When Dollar General brought back Todd Vasos for a second stint at the top earlier this month, it became the latest struggling household name to try to fix its problems by reappointing a successful former chief executive.
In the past three years, at least five other publicly traded US companies – Walt Disney, Starbucks, DuPont de Nemours, Bausch & Lomb and Stitch Fix – have reappointed, or boomeranged, former bosses during tumultuous times when their share prices were falling.
Dollar General is currently marred by worker safety issues, Disney was fighting an activist and struggling to navigate a streaming transition, Starbucks was battling a union drive and DuPont needed to cut costs.
Yet while such reappointments tend to steady or even jolt slumping stocks in the short term – Dollar General is up about 20 per cent since the Mr Vasos announcement – they rarely claw back lost gains.
The six companies collectively shed about $88 billion in market value in the six months before the reappointment announcements, but half a year later only $10 billion of that had been recovered, according to data compiled by Bloomberg. Triumphant examples like Steve Jobs at Apple are the exception, not the rule.
“Every boomerang chief executive is a failed succession,” Elena Botelho, a partner at leadership advisory firm ghSMART, said in an interview.
Badly managed C-suite transitions cost companies in the S&P 1500 an estimated $1 trillion in market value every year, according to a recent analysis in the Harvard Business Review.
The spate of reinstatements emphasises the difficulty of transitioning away from long-serving, successful bosses – like Disney’s recent boomerang of Bob Iger after his anointed successor, Bob Chapek, was ousted after less than three years.
They are tacit acknowledgements that the chosen heir was not up to the task, and while the formers can seem like a reassuring return to a safe pair of hands, the opportunity costs can include lost shareholder value and complicated successions if future leadership feels undermined.
“[Chief executives] are always walking on eggshells for the first couple of years, and now there’s increased likelihood that the guy who just handed over the reins to me might actually come back if I make a misstep,” Ms Botelho said.
Dollar General, Disney and DuPont declined to comment.

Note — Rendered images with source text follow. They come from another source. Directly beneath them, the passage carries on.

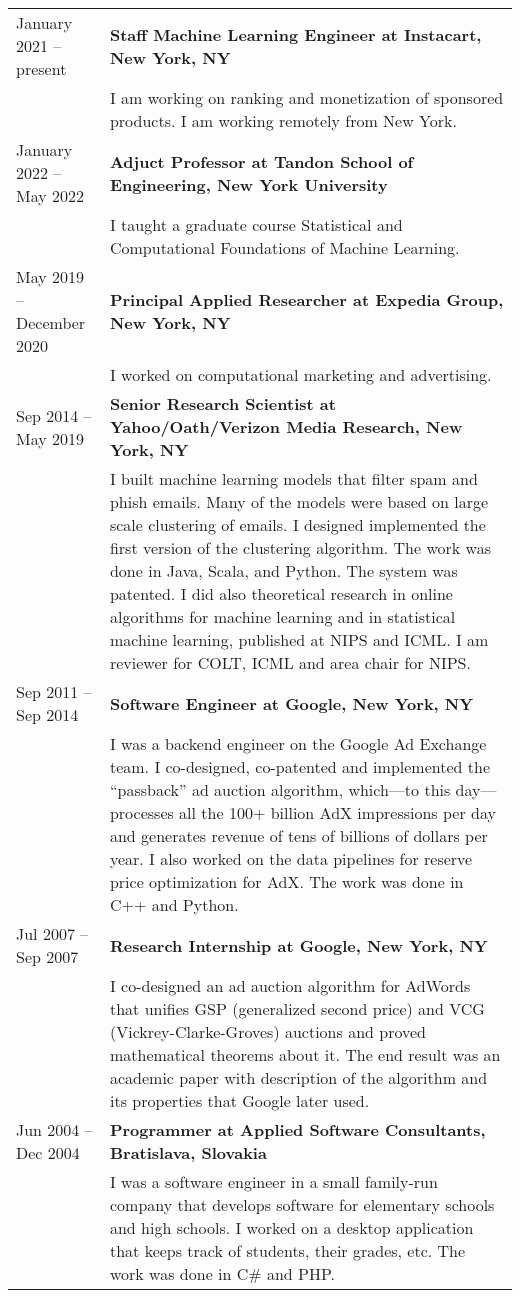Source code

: \documentclass[9pt]{article}
\newcommand{\smallfont}{\small}
\begin{document}
\begin{longtable}{@{}lp{13cm}}
January 2021 -- present & \textbf{Staff Machine Learning Engineer at Instacart, New York, NY} \\
& {\smallfont I am working on ranking and monetization of sponsored products. I
am working remotely from New York.}
\\[0.3cm]
January 2022 -- May 2022 & \textbf{Adjuct Professor at Tandon School of Engineering, New York University} \\
& {\smallfont I taught a graduate course Statistical and Computational
Foundations of Machine Learning.}
\\[0.3cm]
May 2019 -- December 2020 & \textbf{Principal Applied Researcher at Expedia Group, New York, NY} \\
& {\smallfont I worked on computational marketing and advertising.}
\\[0.3cm]
Sep 2014 -- May 2019 & \textbf{Senior Research Scientist at Yahoo/Oath/Verizon Media Research, New York, NY} \\
& {\smallfont I built machine learning models that filter spam and phish emails.
Many of the models were based on large scale clustering of emails. I designed
implemented the first version of the clustering algorithm. The work was done in
Java, Scala, and Python. The system was patented. I did also theoretical
research in online algorithms for machine learning and in statistical machine
learning, published at NIPS and ICML. I am reviewer for COLT, ICML and area
chair for NIPS.}
\\[0.3cm]
Sep 2011 -- Sep 2014 & \textbf{Software Engineer at Google, New York, NY} \\
& {\smallfont I was a backend engineer on the Google Ad Exchange team. I
co-designed, co-patented and implemented the ``passback'' ad auction algorithm,
which---to this day---processes all the 100+ billion AdX impressions per day and
generates revenue of tens of billions of dollars per year. I also worked on the
data pipelines for reserve price optimization for AdX. The work was done in C++
and Python.}
\\[0.3cm]
Jul 2007 -- Sep 2007 & \textbf{Research Internship at Google, New York, NY} \\
& {\smallfont I co-designed an ad auction algorithm for AdWords that unifies GSP
(generalized second price) and VCG (Vickrey-Clarke-Groves) auctions and proved
mathematical theorems about it. The end result was an academic paper with description
of the algorithm and its properties that Google later used.}
\\[0.3cm]
Jun 2004 -- Dec 2004 & \textbf{Programmer at Applied Software Consultants, Bratislava, Slovakia} \\
& {\smallfont I was a software engineer in a small family-run company that
develops software for elementary schools and high schools. I worked on a desktop
application that keeps track of students, their grades, etc. The work was done in
C\# and PHP.}
\end{longtable}
\end{document}
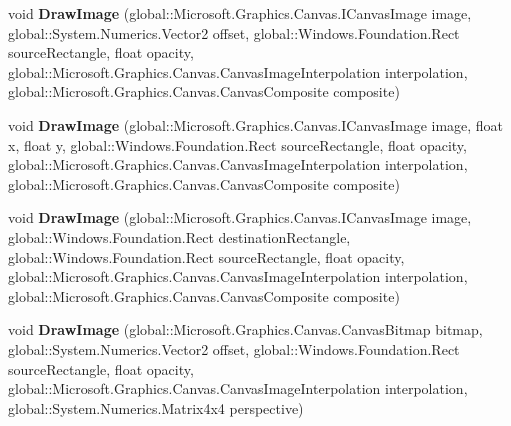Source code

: \begin{DoxyCompactItemize}
void {\bfseries Draw\+Image} (global\+::\+Microsoft.\+Graphics.\+Canvas.\+I\+Canvas\+Image image, global\+::\+System.\+Numerics.\+Vector2 offset, global\+::\+Windows.\+Foundation.\+Rect source\+Rectangle, float opacity, global\+::\+Microsoft.\+Graphics.\+Canvas.\+Canvas\+Image\+Interpolation interpolation, global\+::\+Microsoft.\+Graphics.\+Canvas.\+Canvas\+Composite composite)
\item 
\mbox{\label{interface_microsoft_1_1_graphics_1_1_canvas_1_1_i_canvas_drawing_session_a68dcdebbbb8491e7b5423f40b2a6349e}} 
void {\bfseries Draw\+Image} (global\+::\+Microsoft.\+Graphics.\+Canvas.\+I\+Canvas\+Image image, float x, float y, global\+::\+Windows.\+Foundation.\+Rect source\+Rectangle, float opacity, global\+::\+Microsoft.\+Graphics.\+Canvas.\+Canvas\+Image\+Interpolation interpolation, global\+::\+Microsoft.\+Graphics.\+Canvas.\+Canvas\+Composite composite)
\item 
\mbox{\label{interface_microsoft_1_1_graphics_1_1_canvas_1_1_i_canvas_drawing_session_a993f83bad2b787c45b41d577a3f93f10}} 
void {\bfseries Draw\+Image} (global\+::\+Microsoft.\+Graphics.\+Canvas.\+I\+Canvas\+Image image, global\+::\+Windows.\+Foundation.\+Rect destination\+Rectangle, global\+::\+Windows.\+Foundation.\+Rect source\+Rectangle, float opacity, global\+::\+Microsoft.\+Graphics.\+Canvas.\+Canvas\+Image\+Interpolation interpolation, global\+::\+Microsoft.\+Graphics.\+Canvas.\+Canvas\+Composite composite)
\item 
\mbox{\label{interface_microsoft_1_1_graphics_1_1_canvas_1_1_i_canvas_drawing_session_acf7e6993427ce05997a8eb83b4be05dc}} 
void {\bfseries Draw\+Image} (global\+::\+Microsoft.\+Graphics.\+Canvas.\+Canvas\+Bitmap bitmap, global\+::\+System.\+Numerics.\+Vector2 offset, global\+::\+Windows.\+Foundation.\+Rect source\+Rectangle, float opacity, global\+::\+Microsoft.\+Graphics.\+Canvas.\+Canvas\+Image\+Interpolation interpolation, global\+::\+System.\+Numerics.\+Matrix4x4 perspective)
\item 
\mbox{\label{interface_microsoft_1_1_graphics_1_1_canvas_1_1_i_canvas_drawing_session_a54c1165443e61a4fb85bec846c49b766}} 

\end{DoxyCompactItemize}
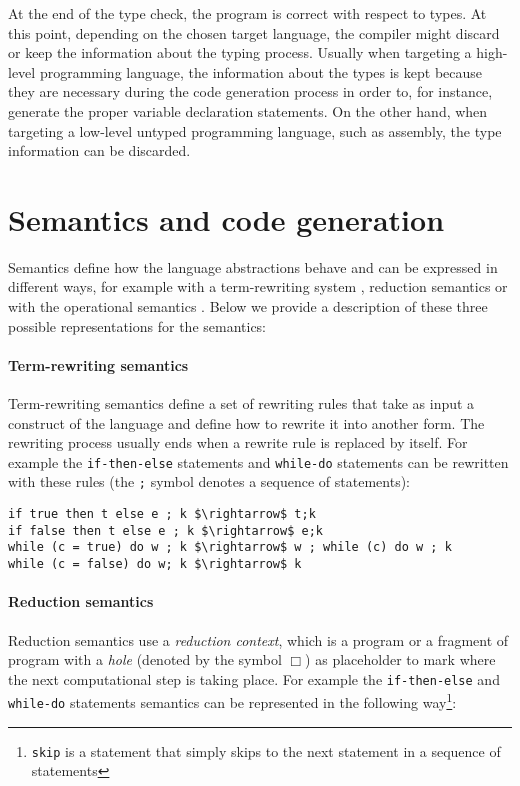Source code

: At the end of the type check, the program is correct with respect to types. At this point, depending on the chosen target language, the compiler might discard or keep the information about the typing process. Usually when targeting a high-level programming language, the information about the types is kept because they are necessary during the code generation process in order to, for instance, generate the proper variable declaration statements. On the other hand, when targeting a low-level untyped programming language, such as assembly, the type information can be discarded.


\section{Semantics and code generation}
\label{sec:ch_background_semantics}
Semantics define how the language abstractions behave and can be expressed in different ways, for example with a term-rewriting system \cite{klop1992term}, reduction semantics \cite{FELLEISEN1992235} or with the operational semantics \cite{plotkin1981}. Below we provide a description of these three possible representations for the semantics:

\paragraph{Term-rewriting semantics}
Term-rewriting semantics define a set of rewriting rules that take as input a construct of the language and define how to rewrite it into another form. The rewriting process usually ends when a rewrite rule is replaced by itself. For example the \texttt{if-then-else} statements and \texttt{while-do} statements can be rewritten with these rules (the \texttt{;} symbol denotes a sequence of statements):

\begin{lstlisting}[mathescape = true]
if true then t else e ; k $\rightarrow$ t;k
if false then t else e ; k $\rightarrow$ e;k
while (c = true) do w ; k $\rightarrow$ w ; while (c) do w ; k
while (c = false) do w; k $\rightarrow$ k 
\end{lstlisting}

\paragraph{Reduction semantics}
Reduction semantics use a \textit{reduction context}, which is a program or a fragment of program with a \textit{hole} (denoted by the symbol $\Box$) as placeholder to mark where the next computational step is taking place. For example the \texttt{if-then-else} and \texttt{while-do} statements semantics can be represented in the following way\footnote{\texttt{skip} is a statement that simply skips to the next statement in a sequence of statements}:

Starbucks did not respond to a request for comment.
Boomerangs can sometimes reflect a superficial selection process, where a board is “seduced” by a charismatic, extroverted executive, Ms Botelho said, while conversely a more thorough process can net replacements like Microsoft’s Satya Nadella, who has overseen a $2 trillion surge in the company’s market value since his 2014 promotion.
There has been a broad increase in executive turnover this year with more than 1,400 chief executives stepping down, up almost 50 per cent from a year ago and the most since at least 2002, according to a recent report.
Companies with long-tenured chiefs face difficult successions, increasing the possibility they may boomerang.
Besides Warren Buffett – whose Berkshire Hathaway has been dogged by succession anxiety for decades – BlackRock’s Larry Fink and Regeneron Pharmaceuticals’s Leonard Schleifer are among the most tenured bosses of S&P 500 companies.
On average, the financial industry has the longest tenured leaders of any sector, leaving it primed for new chief executives.